- [Task requirements]:
Images don't belong in the copy. Output the rest of the data exactly.

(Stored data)
- - - -

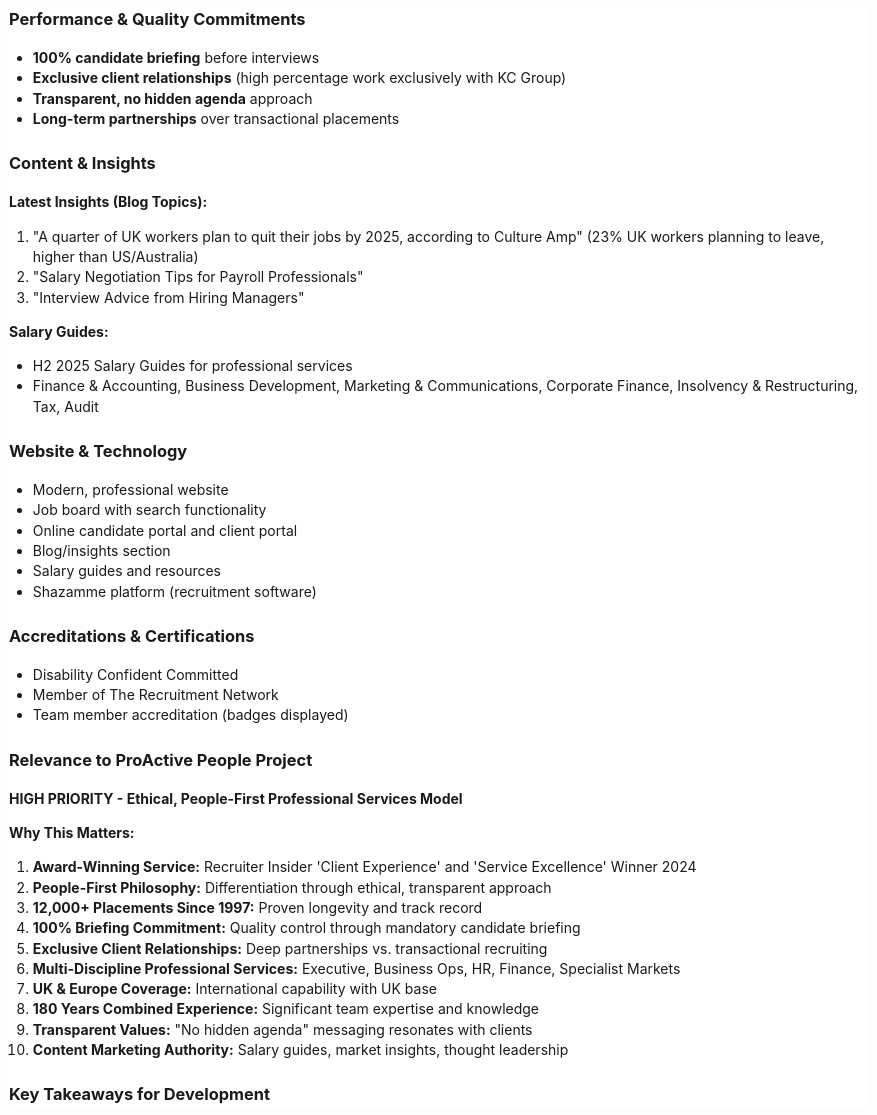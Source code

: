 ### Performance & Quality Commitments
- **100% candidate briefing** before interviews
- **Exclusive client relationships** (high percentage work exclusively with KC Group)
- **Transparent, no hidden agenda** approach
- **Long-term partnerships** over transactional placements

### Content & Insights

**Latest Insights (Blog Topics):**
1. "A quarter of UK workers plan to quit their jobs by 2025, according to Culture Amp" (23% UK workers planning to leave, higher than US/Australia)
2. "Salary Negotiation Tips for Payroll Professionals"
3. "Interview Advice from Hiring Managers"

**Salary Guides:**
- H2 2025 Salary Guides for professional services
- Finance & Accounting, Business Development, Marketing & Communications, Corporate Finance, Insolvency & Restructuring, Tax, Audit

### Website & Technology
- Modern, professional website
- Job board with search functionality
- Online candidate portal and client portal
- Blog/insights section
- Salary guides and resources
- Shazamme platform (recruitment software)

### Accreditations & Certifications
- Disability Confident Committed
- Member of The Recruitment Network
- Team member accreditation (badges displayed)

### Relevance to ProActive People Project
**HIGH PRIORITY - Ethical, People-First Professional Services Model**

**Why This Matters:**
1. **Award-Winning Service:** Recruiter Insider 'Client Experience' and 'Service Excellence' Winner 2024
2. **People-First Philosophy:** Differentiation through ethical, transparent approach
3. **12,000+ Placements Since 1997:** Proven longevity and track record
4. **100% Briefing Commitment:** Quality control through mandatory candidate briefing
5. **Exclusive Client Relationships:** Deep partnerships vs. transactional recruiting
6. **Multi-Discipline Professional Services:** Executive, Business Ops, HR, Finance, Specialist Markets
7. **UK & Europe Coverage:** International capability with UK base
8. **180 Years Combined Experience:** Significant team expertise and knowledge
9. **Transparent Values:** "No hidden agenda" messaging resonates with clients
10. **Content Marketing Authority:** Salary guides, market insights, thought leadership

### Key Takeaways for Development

- - - -

- [Completed exercise]:
Source code

: ### Performance & Quality Commitments
- **100% candidate briefing** before interviews
- **Exclusive client relationships** (high percentage work exclusively with KC Group)
- **Transparent, no hidden agenda** approach
- **Long-term partnerships** over transactional placements

### Content & Insights

**Latest Insights (Blog Topics):**
1. "A quarter of UK workers plan to quit their jobs by 2025, according to Culture Amp" (23% UK workers planning to leave, higher than US/Australia)
2. "Salary Negotiation Tips for Payroll Professionals"
3. "Interview Advice from Hiring Managers"

**Salary Guides:**
- H2 2025 Salary Guides for professional services
- Finance & Accounting, Business Development, Marketing & Communications, Corporate Finance, Insolvency & Restructuring, Tax, Audit

### Website & Technology
- Modern, professional website
- Job board with search functionality
- Online candidate portal and client portal
- Blog/insights section
- Salary guides and resources
- Shazamme platform (recruitment software)

### Accreditations & Certifications
- Disability Confident Committed
- Member of The Recruitment Network
- Team member accreditation (badges displayed)

### Relevance to ProActive People Project
**HIGH PRIORITY - Ethical, People-First Professional Services Model**

**Why This Matters:**
1. **Award-Winning Service:** Recruiter Insider 'Client Experience' and 'Service Excellence' Winner 2024
2. **People-First Philosophy:** Differentiation through ethical, transparent approach
3. **12,000+ Placements Since 1997:** Proven longevity and track record
4. **100% Briefing Commitment:** Quality control through mandatory candidate briefing
5. **Exclusive Client Relationships:** Deep partnerships vs. transactional recruiting
6. **Multi-Discipline Professional Services:** Executive, Business Ops, HR, Finance, Specialist Markets
7. **UK & Europe Coverage:** International capability with UK base
8. **180 Years Combined Experience:** Significant team expertise and knowledge
9. **Transparent Values:** "No hidden agenda" messaging resonates with clients
10. **Content Marketing Authority:** Salary guides, market insights, thought leadership

### Key Takeaways for Development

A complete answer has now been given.